**Records to use**
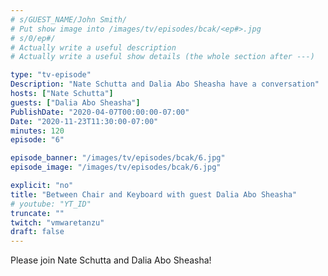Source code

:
 ```yaml
---
# s/GUEST_NAME/John Smith/
# Put show image into /images/tv/episodes/bcak/<ep#>.jpg
# s/0/ep#/
# Actually write a useful description
# Actually write a useful show details (the whole section after ---)

type: "tv-episode"
Description: "Nate Schutta and Dalia Abo Sheasha have a conversation"
hosts: ["Nate Schutta"]
guests: ["Dalia Abo Sheasha"]
PublishDate: "2020-04-07T00:00:00-07:00"
Date: "2020-11-23T11:30:00-07:00"
minutes: 120
episode: "6"

episode_banner: "/images/tv/episodes/bcak/6.jpg"
episode_image: "/images/tv/episodes/bcak/6.jpg"

explicit: "no"
title: "Between Chair and Keyboard with guest Dalia Abo Sheasha"
# youtube: "YT_ID"
truncate: ""
twitch: "vmwaretanzu"
draft: false
---
```


Please join Nate Schutta and Dalia Abo Sheasha!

**Your goal**
Output the full material exactly as given, without its pictures.

**Task output**
Source code

:
 ```yaml
---
# s/GUEST_NAME/John Smith/
# Put show image into /images/tv/episodes/bcak/<ep#>.jpg
# s/0/ep#/
# Actually write a useful description
# Actually write a useful show details (the whole section after ---)

type: "tv-episode"
Description: "Nate Schutta and Dalia Abo Sheasha have a conversation"
hosts: ["Nate Schutta"]
guests: ["Dalia Abo Sheasha"]
PublishDate: "2020-04-07T00:00:00-07:00"
Date: "2020-11-23T11:30:00-07:00"
minutes: 120
episode: "6"

episode_banner: "/images/tv/episodes/bcak/6.jpg"
episode_image: "/images/tv/episodes/bcak/6.jpg"

explicit: "no"
title: "Between Chair and Keyboard with guest Dalia Abo Sheasha"
# youtube: "YT_ID"
truncate: ""
twitch: "vmwaretanzu"
draft: false
---
```


Please join Nate Schutta and Dalia Abo Sheasha!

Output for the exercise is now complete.